IBM’s Zurich Research Laboratory—where several groundbreaking microscopy tools have been invented—has created a tough new coating for the tip of an atomic force microscope (AFM), a device that can be used to capture nanoscale imagery as the tip is run over a surface on the end of a microscopic cantilever. The coating could expand the range of ways that AFM can be used to include making lithographic masks for electronic manufacturing with features 10 nanometers in size—beyond the limits of traditional processes such as e-beam lithography.
Scientists have long wanted to use atomic tips in such ways, but it’s difficult to prevent the silicon tips from wearing down too quickly as they move across a surface, says Mark Lantz, manager of storage research at IBM’s Zurich Research Laboratory.
A common way to make atomic tips more wear-resistant is to add a diamond coating. But diamond is surprisingly unstable, says Lantz. It will burn when heated to around 400 °C, which is impractical for certain uses. IBM had originally set its sights on using heated arrays of tips to burn pits in thin polymer substrates as a way of storing digital memory—a concept known as millipede memory. IBM is no longer pursuing millipede memory as a consumer technology, although it hopes to adapt it for archival storage systems or high-speed biological imaging of subcellular processes.
The IBM researchers apply a layer of silicon carbide, a material that is slightly softer than diamond but does not burn when heated. “Silicon carbide has an extremely high melting temperature, so even at 1,400 °C, it still maintains its strength,” says Lantz.

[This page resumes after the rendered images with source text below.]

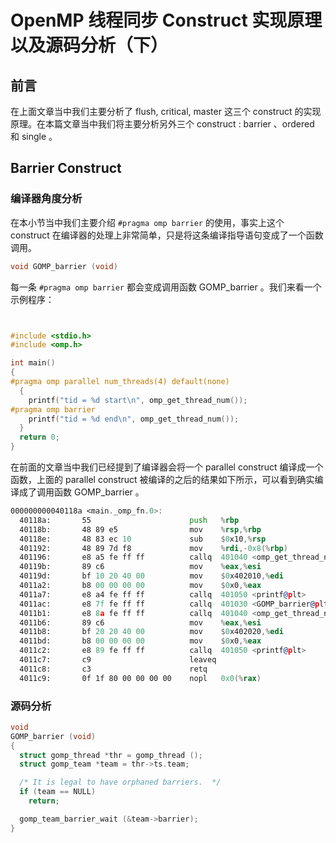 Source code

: # OpenMP 线程同步 Construct 实现原理以及源码分析（下）

## 前言

在上面文章当中我们主要分析了 flush, critical, master 这三个 construct 的实现原理。在本篇文章当中我们将主要分析另外三个 construct : barrier 、ordered 和 single 。

## Barrier Construct

### 编译器角度分析

在本小节当中我们主要介绍 `#pragma omp barrier` 的使用，事实上这个 construct 在编译器的处理上非常简单，只是将这条编译指导语句变成了一个函数调用。

```c
void GOMP_barrier (void)
```

每一条 `#pragma omp barrier` 都会变成调用函数 GOMP_barrier 。我们来看一个示例程序：

```c


#include <stdio.h>
#include <omp.h>

int main()
{
#pragma omp parallel num_threads(4) default(none)
  {
    printf("tid = %d start\n", omp_get_thread_num());
#pragma omp barrier
    printf("tid = %d end\n", omp_get_thread_num());
  }
  return 0;
}
```

在前面的文章当中我们已经提到了编译器会将一个 parallel construct 编译成一个函数，上面的 parallel construct 被编译的之后的结果如下所示，可以看到确实编译成了调用函数 GOMP_barrier 。

```asm
000000000040118a <main._omp_fn.0>:
  40118a:       55                      push   %rbp
  40118b:       48 89 e5                mov    %rsp,%rbp
  40118e:       48 83 ec 10             sub    $0x10,%rsp
  401192:       48 89 7d f8             mov    %rdi,-0x8(%rbp)
  401196:       e8 a5 fe ff ff          callq  401040 <omp_get_thread_num@plt>
  40119b:       89 c6                   mov    %eax,%esi
  40119d:       bf 10 20 40 00          mov    $0x402010,%edi
  4011a2:       b8 00 00 00 00          mov    $0x0,%eax
  4011a7:       e8 a4 fe ff ff          callq  401050 <printf@plt>
  4011ac:       e8 7f fe ff ff          callq  401030 <GOMP_barrier@plt>
  4011b1:       e8 8a fe ff ff          callq  401040 <omp_get_thread_num@plt>
  4011b6:       89 c6                   mov    %eax,%esi
  4011b8:       bf 20 20 40 00          mov    $0x402020,%edi
  4011bd:       b8 00 00 00 00          mov    $0x0,%eax
  4011c2:       e8 89 fe ff ff          callq  401050 <printf@plt>
  4011c7:       c9                      leaveq 
  4011c8:       c3                      retq   
  4011c9:       0f 1f 80 00 00 00 00    nopl   0x0(%rax)
```

### 源码分析

```c
void
GOMP_barrier (void)
{
  struct gomp_thread *thr = gomp_thread ();
  struct gomp_team *team = thr->ts.team;

  /* It is legal to have orphaned barriers.  */
  if (team == NULL)
    return;

  gomp_team_barrier_wait (&team->barrier);
}
```

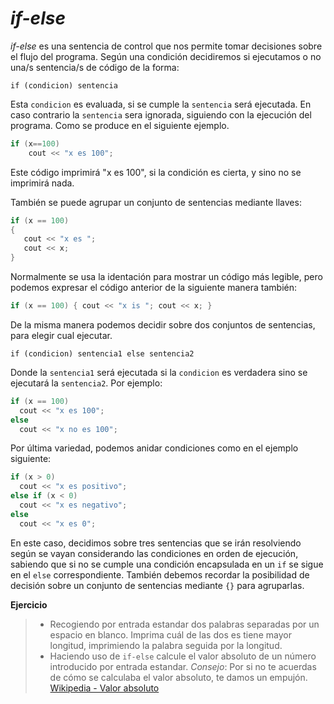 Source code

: _if-else_
====

_if-else_ es una sentencia de control que nos permite tomar decisiones sobre el flujo del programa. Según una condición decidiremos si ejecutamos o no una/s sentencia/s de código de la forma:

`if (condicion) sentencia`

Esta `condicion` es evaluada, si se cumple la `sentencia` será ejecutada. En caso contrario la `sentencia` sera ignorada, siguiendo con la ejecución del programa. Como se produce en el siguiente ejemplo.

```cpp
if (x==100)
    cout << "x es 100";
```

Este código imprimirá "x es 100", si la condición es cierta, y sino no se imprimirá nada.

También se puede agrupar un conjunto de sentencias mediante llaves:

```cpp
if (x == 100)
{
   cout << "x es ";
   cout << x;
}
```

Normalmente se usa la identación para mostrar un código más legible, pero podemos expresar el código anterior de la siguiente manera también:

```cpp
if (x == 100) { cout << "x is "; cout << x; }
```

De la misma manera podemos decidir sobre dos conjuntos de sentencias, para elegir cual ejecutar.

`if (condicion) sentencia1 else sentencia2`

Donde la `sentencia1` será ejecutada si la `condicion` es verdadera sino se ejecutará la `sentencia2`. Por ejemplo:

```cpp
if (x == 100)
  cout << "x es 100";
else
  cout << "x no es 100";
```

Por última variedad, podemos anidar condiciones como en el ejemplo siguiente:

```cpp
if (x > 0)
  cout << "x es positivo";
else if (x < 0)
  cout << "x es negativo";
else
  cout << "x es 0";
```

En este caso, decidimos sobre tres sentencias que se irán resolviendo según se vayan considerando las condiciones en orden de ejecución, sabiendo que si no se cumple una condición encapsulada en un `if` se sigue en el `else` correspondiente. También debemos recordar la posibilidad de decisión sobre un conjunto de sentencias mediante `{}` para agruparlas.

**Ejercicio**
> - Recogiendo por entrada estandar dos palabras separadas por un espacio en blanco. Imprima cuál de las dos es tiene mayor longitud, imprimiendo la palabra seguida por la longitud.
> - Haciendo uso de `if-else` calcule el valor absoluto de un número introducido por entrada estandar. _Consejo_: Por si no te acuerdas de cómo se calculaba el valor absoluto, te damos un empujón. [Wikipedia - Valor absoluto](https://es.wikipedia.org/wiki/Valor_absoluto) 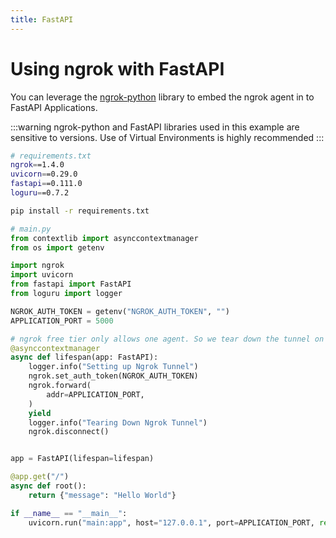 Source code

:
 ```yaml
---
title: FastAPI
---
```


# Using ngrok with FastAPI

You can leverage the [ngrok-python](https://github.com/ngrok/ngrok-python) library to embed the ngrok agent in to FastAPI Applications.

:::warning
ngrok-python and FastAPI libraries used in this example are sensitive to versions. Use of Virtual Environments is highly recommended
:::

```sh
# requirements.txt
ngrok==1.4.0
uvicorn==0.29.0
fastapi==0.111.0
loguru==0.7.2
```

```sh
pip install -r requirements.txt
```

```python
# main.py
from contextlib import asynccontextmanager
from os import getenv

import ngrok
import uvicorn
from fastapi import FastAPI
from loguru import logger

NGROK_AUTH_TOKEN = getenv("NGROK_AUTH_TOKEN", "")
APPLICATION_PORT = 5000

# ngrok free tier only allows one agent. So we tear down the tunnel on application termination
@asynccontextmanager
async def lifespan(app: FastAPI):
    logger.info("Setting up Ngrok Tunnel")
    ngrok.set_auth_token(NGROK_AUTH_TOKEN)
    ngrok.forward(
        addr=APPLICATION_PORT,
    )
    yield
    logger.info("Tearing Down Ngrok Tunnel")
    ngrok.disconnect()


app = FastAPI(lifespan=lifespan)

@app.get("/")
async def root():
    return {"message": "Hello World"}

if __name__ == "__main__":
    uvicorn.run("main:app", host="127.0.0.1", port=APPLICATION_PORT, reload=True)
```
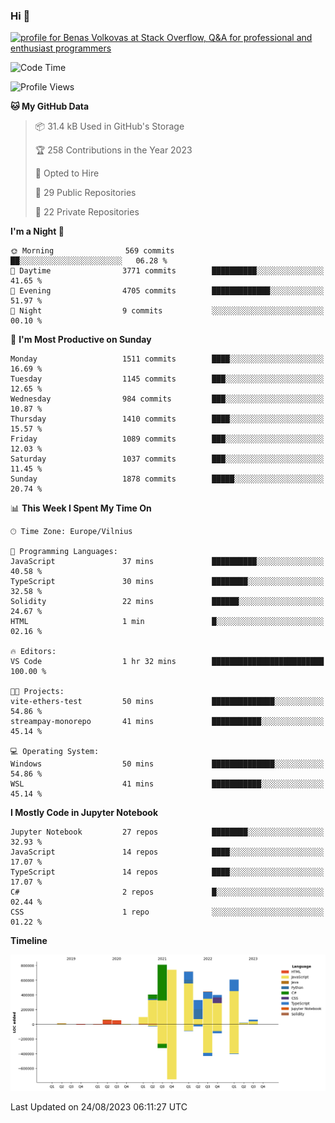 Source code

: ### Hi 👋
<a href="https://stackoverflow.com/users/14954249/benas-volkovas"><img src="https://stackoverflow.com/users/flair/14954249.png?theme=dark" width="208" height="58" alt="profile for Benas Volkovas at Stack Overflow, Q&amp;A for professional and enthusiast programmers" title="profile for Benas Volkovas at Stack Overflow, Q&amp;A for professional and enthusiast programmers"></a>

<!--START_SECTION:waka-->
![Code Time](http://img.shields.io/badge/Code%20Time-1%2C544%20hrs%2026%20mins-blue)

![Profile Views](http://img.shields.io/badge/Profile%20Views-0-blue)

**🐱 My GitHub Data** 

> 📦 31.4 kB Used in GitHub's Storage 
 > 
> 🏆 258 Contributions in the Year 2023
 > 
> 💼 Opted to Hire
 > 
> 📜 29 Public Repositories 
 > 
> 🔑 22 Private Repositories 
 > 
**I'm a Night 🦉** 

```text
🌞 Morning                569 commits         ██░░░░░░░░░░░░░░░░░░░░░░░   06.28 % 
🌆 Daytime                3771 commits        ██████████░░░░░░░░░░░░░░░   41.65 % 
🌃 Evening                4705 commits        █████████████░░░░░░░░░░░░   51.97 % 
🌙 Night                  9 commits           ░░░░░░░░░░░░░░░░░░░░░░░░░   00.10 % 
```
📅 **I'm Most Productive on Sunday** 

```text
Monday                   1511 commits        ████░░░░░░░░░░░░░░░░░░░░░   16.69 % 
Tuesday                  1145 commits        ███░░░░░░░░░░░░░░░░░░░░░░   12.65 % 
Wednesday                984 commits         ███░░░░░░░░░░░░░░░░░░░░░░   10.87 % 
Thursday                 1410 commits        ████░░░░░░░░░░░░░░░░░░░░░   15.57 % 
Friday                   1089 commits        ███░░░░░░░░░░░░░░░░░░░░░░   12.03 % 
Saturday                 1037 commits        ███░░░░░░░░░░░░░░░░░░░░░░   11.45 % 
Sunday                   1878 commits        █████░░░░░░░░░░░░░░░░░░░░   20.74 % 
```


📊 **This Week I Spent My Time On** 

```text
🕑︎ Time Zone: Europe/Vilnius

💬 Programming Languages: 
JavaScript               37 mins             ██████████░░░░░░░░░░░░░░░   40.58 % 
TypeScript               30 mins             ████████░░░░░░░░░░░░░░░░░   32.58 % 
Solidity                 22 mins             ██████░░░░░░░░░░░░░░░░░░░   24.67 % 
HTML                     1 min               █░░░░░░░░░░░░░░░░░░░░░░░░   02.16 % 

🔥 Editors: 
VS Code                  1 hr 32 mins        █████████████████████████   100.00 % 

🐱‍💻 Projects: 
vite-ethers-test         50 mins             ██████████████░░░░░░░░░░░   54.86 % 
streampay-monorepo       41 mins             ███████████░░░░░░░░░░░░░░   45.14 % 

💻 Operating System: 
Windows                  50 mins             ██████████████░░░░░░░░░░░   54.86 % 
WSL                      41 mins             ███████████░░░░░░░░░░░░░░   45.14 % 
```

**I Mostly Code in Jupyter Notebook** 

```text
Jupyter Notebook         27 repos            ████████░░░░░░░░░░░░░░░░░   32.93 % 
JavaScript               14 repos            ████░░░░░░░░░░░░░░░░░░░░░   17.07 % 
TypeScript               14 repos            ████░░░░░░░░░░░░░░░░░░░░░   17.07 % 
C#                       2 repos             █░░░░░░░░░░░░░░░░░░░░░░░░   02.44 % 
CSS                      1 repo              ░░░░░░░░░░░░░░░░░░░░░░░░░   01.22 % 
```



**Timeline**

![Lines of Code chart](https://raw.githubusercontent.com/BenasVolkovas/BenasVolkovas/main/assets/bar_graph.png)


 Last Updated on 24/08/2023 06:11:27 UTC
<!--END_SECTION:waka-->
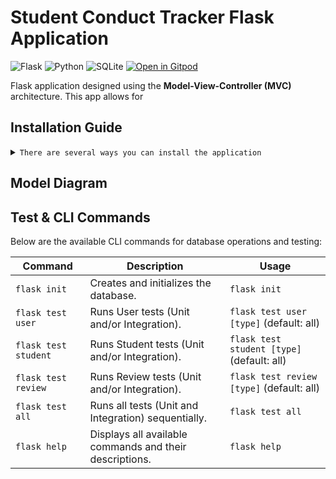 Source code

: # Student Conduct Tracker Flask Application

![Flask](https://img.shields.io/badge/Flask-000000?style=for-the-badge&logo=flask&logoColor=white)
![Python](https://img.shields.io/badge/Python-3776AB?style=for-the-badge&logo=python&logoColor=white)
![SQLite](https://img.shields.io/badge/SQLite-07405E?style=for-the-badge&logo=sqlite&logoColor=white)
[![Open in Gitpod](https://gitpod.io/button/open-in-gitpod.svg)](https://gitpod.io/#https://github.com/Tink-A-Ton/student-conduct-tracker)

Flask application designed using the **Model-View-Controller (MVC)** architecture. This app allows for 

## Installation Guide
<details>
<summary><code>There are several ways you can install the application</code></summary>

1. **Clone the repository**:
    ```sh
    git clone https://github.com/Tink-A-Ton/student-conduct-tracker.git
    cd Comp3613A1
    ```

2. **(Optional) Create a virtual environment**:

    - Using `venv`:
        ```sh
        python -m venv venv
        source venv/bin/activate    # On Windows use `venv\Scripts\activate`
        ```
    - Using `conda`:
        ```sh
        conda create --name your-env-name python=3.x
        conda activate your-env-name
        ```

3. **Install the required packages**:
    ```sh
    pip install -r requirements.txt
    ```
    
4. **Run the Code**
    ```sh
    flask init
    ```

#### **Alernative**
- [Downloading repository as ZIP](https://github.com/Tink-A-Ton/student-conduct-tracker/archive/refs/heads/main.zip)
- Running the following command in a terminal, assuming you have [GitHub CLI](https://cli.github.com/) installed:

</details>

## Model Diagram 



## Test & CLI Commands 

Below are the available CLI commands for database operations and testing:

| Command                        | Description                                                                                          | Usage                                                      |
|--------------------------------|------------------------------------------------------------------------------------------------------|------------------------------------------------------------|
| `flask init`                   | Creates and initializes the database.                                                                | `flask init`                                               |
| `flask test user`             | Runs User tests (Unit and/or Integration).                                                           | `flask test user [type]` (default: all)                   |
| `flask test student`          | Runs Student tests (Unit and/or Integration).                                                        | `flask test student [type]` (default: all)                |
| `flask test review`           | Runs Review tests (Unit and/or Integration).                                                         | `flask test review [type]` (default: all)                 |
| `flask test all`              | Runs all tests (Unit and Integration) sequentially.                                                  | `flask test all`                                          |
| `flask help`                  | Displays all available commands and their descriptions.                                              | `flask help`                                             |
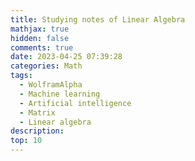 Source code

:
 ```yaml
---
title: Studying notes of Linear Algebra
mathjax: true
hidden: false
comments: true
date: 2023-04-25 07:39:28
categories: Math
tags:
  - WolframAlpha
  - Machine learning
  - Artificial intelligence
  - Matrix
  - Linear algebra
description:
top: 10
---
```

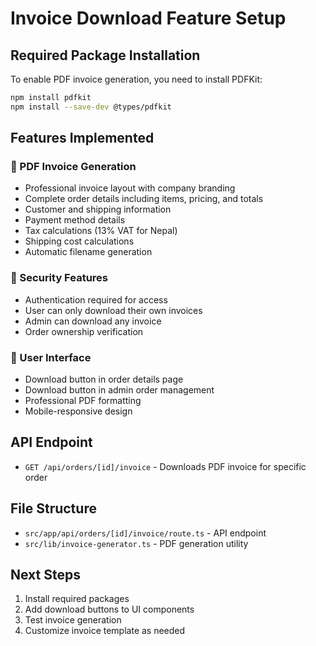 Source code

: # Invoice Download Feature Setup

## Required Package Installation

To enable PDF invoice generation, you need to install PDFKit:

```bash
npm install pdfkit
npm install --save-dev @types/pdfkit
```

## Features Implemented

### 📄 PDF Invoice Generation
- Professional invoice layout with company branding
- Complete order details including items, pricing, and totals
- Customer and shipping information
- Payment method details
- Tax calculations (13% VAT for Nepal)
- Shipping cost calculations
- Automatic filename generation

### 🔐 Security Features
- Authentication required for access
- User can only download their own invoices
- Admin can download any invoice
- Order ownership verification

### 📱 User Interface
- Download button in order details page
- Download button in admin order management
- Professional PDF formatting
- Mobile-responsive design

## API Endpoint
- `GET /api/orders/[id]/invoice` - Downloads PDF invoice for specific order

## File Structure
- `src/app/api/orders/[id]/invoice/route.ts` - API endpoint
- `src/lib/invoice-generator.ts` - PDF generation utility

## Next Steps
1. Install required packages
2. Add download buttons to UI components
3. Test invoice generation
4. Customize invoice template as needed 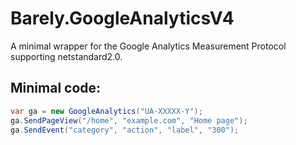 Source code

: # Barely.GoogleAnalyticsV4
A minimal wrapper for the Google Analytics Measurement Protocol supporting netstandard2.0.

## Minimal code:
```c#
var ga = new GoogleAnalytics("UA-XXXXX-Y");
ga.SendPageView("/home", "example.com", "Home page");
ga.SendEvent("category", "action", "label", "300");
``` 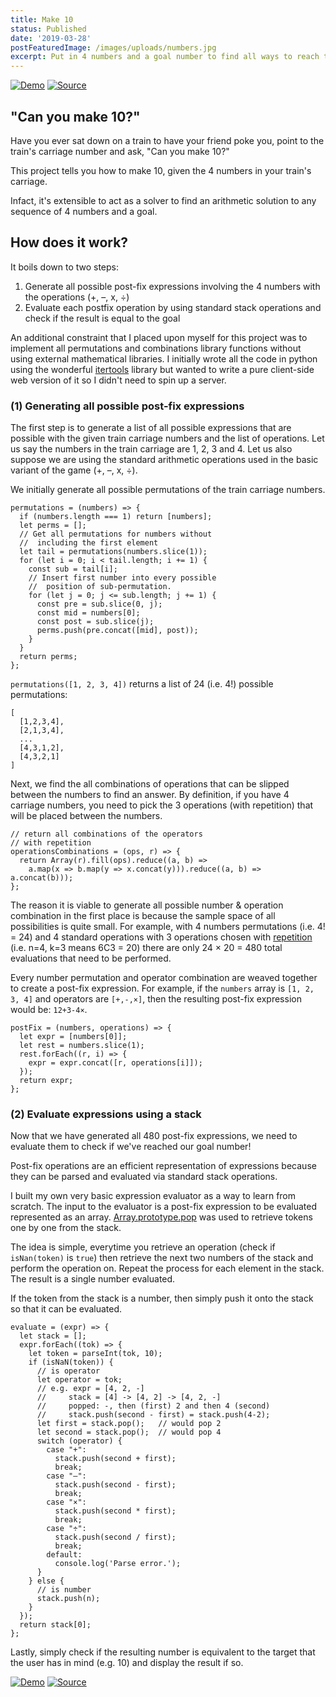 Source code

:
 ```yaml
---
title: Make 10
status: Published
date: '2019-03-28'
postFeaturedImage: /images/uploads/numbers.jpg
excerpt: Put in 4 numbers and a goal number to find all ways to reach the goal using +, –, × and ÷.
---
```


[![Demo](/images/demo.svg)](https://make10.sanjayn.com/) [![Source](/images/source.svg)](https://github.com/snjay/make10)


## "Can you make 10?"
Have you ever sat down on a train to have your friend poke you, point to the train's carriage number and ask, "Can you make 10?"

This project tells you how to make 10, given the 4 numbers in your train's carriage.

Infact, it's extensible to act as a solver to find an arithmetic solution to any sequence of 4 numbers and a goal.

## How does it work?
It boils down to two steps:

1. Generate all possible post-fix expressions involving the 4 numbers with the operations (+, –, x, ÷)
2. Evaluate each postfix operation by using standard stack operations and check if the result is equal to the goal

An additional constraint that I placed upon myself for this project was to implement all permutations and combinations library functions without using external mathematical libraries.  I initially wrote all the code in python using the wonderful [itertools](https://docs.python.org/3/library/itertools.html) library but wanted to write a pure client-side web version of it so I didn't need to spin up a server.

### (1) Generating all possible post-fix expressions
The first step is to generate a list of all possible expressions that are possible with the given train carriage numbers and the list of operations. Let us say the numbers in the train carriage are 1, 2, 3 and 4. Let us also suppose we are using the standard arithmetic operations used in the basic variant of the game  (+, –, x, ÷).

We initially generate all possible permutations of the train carriage numbers.

```
permutations = (numbers) => {
  if (numbers.length === 1) return [numbers];
  let perms = [];
  // Get all permutations for numbers without 
  //  including the first element
  let tail = permutations(numbers.slice(1));
  for (let i = 0; i < tail.length; i += 1) {
    const sub = tail[i];
    // Insert first number into every possible 
    //  position of sub-permutation.
    for (let j = 0; j <= sub.length; j += 1) {
      const pre = sub.slice(0, j);
      const mid = numbers[0];
      const post = sub.slice(j);
      perms.push(pre.concat([mid], post));
    }
  }
  return perms;
};
```

`permutations([1, 2, 3, 4])` returns a list of 24 (i.e. 4!) possible permutations:
```
[
  [1,2,3,4], 
  [2,1,3,4],
  ...
  [4,3,1,2],
  [4,3,2,1]
]
```

Next, we find the all combinations of operations that can be slipped between the numbers to find an answer. By definition, if you have 4 carriage numbers, you need to pick the 3 operations (with repetition) that will be placed between the numbers.

```
// return all combinations of the operators
// with repetition
operationsCombinations = (ops, r) => {
  return Array(r).fill(ops).reduce((a, b) =>
    a.map(x => b.map(y => x.concat(y))).reduce((a, b) => a.concat(b)));
};
```

The reason it is viable to generate all possible number & operation combination in the first place is because the sample space of all possibilities is quite small. For example, with 4 numbers permutations (i.e. 4! = 24) and 4 standard operations with 3 operations chosen with  [repetition](https://en.wikipedia.org/wiki/Combination#Number_of_combinations_with_repetition) (i.e. n=4, k=3 means 6C3 = 20) there are only 24 × 20 = 480  total evaluations that need to be performed.

Every number permutation and operator combination are weaved together to create a post-fix expression. For example, if the `numbers` array is `[1, 2, 3, 4]` and operators are `[+,-,×]`, then the resulting post-fix expression would be: `12+3-4×`.

```
postFix = (numbers, operations) => {
  let expr = [numbers[0]];
  let rest = numbers.slice(1);
  rest.forEach((r, i) => {
    expr = expr.concat([r, operations[i]]);
  });
  return expr;
};
```

### (2) Evaluate expressions using a stack
Now that we have generated all 480 post-fix expressions, we need to evaluate them to check if we've reached our goal number!

Post-fix operations are an efficient representation of expressions because they can be parsed and evaluated via standard stack operations.

I built my own very basic expression evaluator as a way to learn from scratch. The input to the evaluator is a post-fix expression to be evaluated represented as an array. [Array.prototype.pop](https://developer.mozilla.org/en-US/docs/Web/JavaScript/Reference/Global_Objects/Array/pop) was used to retrieve tokens one by one from the stack. 

The idea is simple, everytime you retrieve an operation (check if `isNan(token)` is `true`) then retrieve the next two numbers of the stack and perform the operation on. Repeat the process for each element in the stack. The result is a single number evaluated. 

If the token from the stack is a number, then simply push it onto the stack so that it can be evaluated.

```
evaluate = (expr) => {
  let stack = [];
  expr.forEach((tok) => {
    let token = parseInt(tok, 10);
    if (isNaN(token)) {
      // is operator
      let operator = tok;
      // e.g. expr = [4, 2, -]
      //     stack = [4] -> [4, 2] -> [4, 2, -]
      //     popped: -, then (first) 2 and then 4 (second)
      //     stack.push(second - first) = stack.push(4-2);
      let first = stack.pop();   // would pop 2
      let second = stack.pop();  // would pop 4
      switch (operator) {
        case "+":
          stack.push(second + first);
          break;
        case "–":
          stack.push(second - first);
          break;
        case "×":
          stack.push(second * first);
          break;
        case "÷":
          stack.push(second / first);
          break;
        default:
          console.log('Parse error.');
      }
    } else {
      // is number
      stack.push(n);
    }
  });
  return stack[0];
};
```

Lastly, simply check if the resulting number is equivalent to the target that the user has in mind (e.g. 10) and display the result if so.

[![Demo](/images/demo.svg)](https://make10.sanjayn.com/) [![Source](/images/source.svg)](https://github.com/snjay/make10)
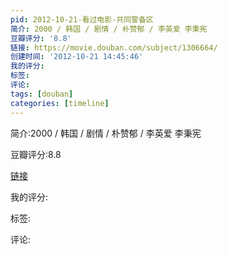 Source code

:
 ```yaml
---
pid: 2012-10-21-看过电影-共同警备区
简介: 2000 / 韩国 / 剧情 / 朴赞郁 / 李英爱 李秉宪
豆瓣评分: '8.8'
链接: https://movie.douban.com/subject/1306664/
创建时间: '2012-10-21 14:45:46'
我的评分:
标签:
评论:
tags: [douban]
categories: [timeline]
---
```

简介:2000 / 韩国 / 剧情 / 朴赞郁 / 李英爱 李秉宪

豆瓣评分:8.8

[链接](https://movie.douban.com/subject/1306664/)

我的评分:

标签:

评论:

The team came up with a novel process to create the silicon carbide coating. It was developed in collaboration with Robert Carpick and colleagues at the University of Pennsylvania and Kumar Sridharan and colleagues at the University of Wisconsin. Details of the work were published yesterday in the journal Advanced Functional Materials.
The process involves implanting carbon ions in a tip by surrounding the tip with plasma containing the carbon ions, then applying a high voltage between the plasma and the tip, causing the ions to become embedded in its surface. Next, the tip is heated to 1,100 °C, a temperature sufficient to make the carbon ions react with nearby silicon atoms to form a thin coating of silicon carbide. “The coating thickness is about 15 to 18 nanometers, and at the very apex of the tip, where the dimensions become less than this, the last 30 nanometers of the tip, is just pure silicon carbide,” says Lantz.
Chad Mirkin, director of the International Institute for Nanotechnology, at Northwestern University, says that in general, and for tasks such as memory storage, “the biggest issue that limits utility is speed.” But he adds that using an AFM to make a lithographic mask would make sense, since speed is not as important.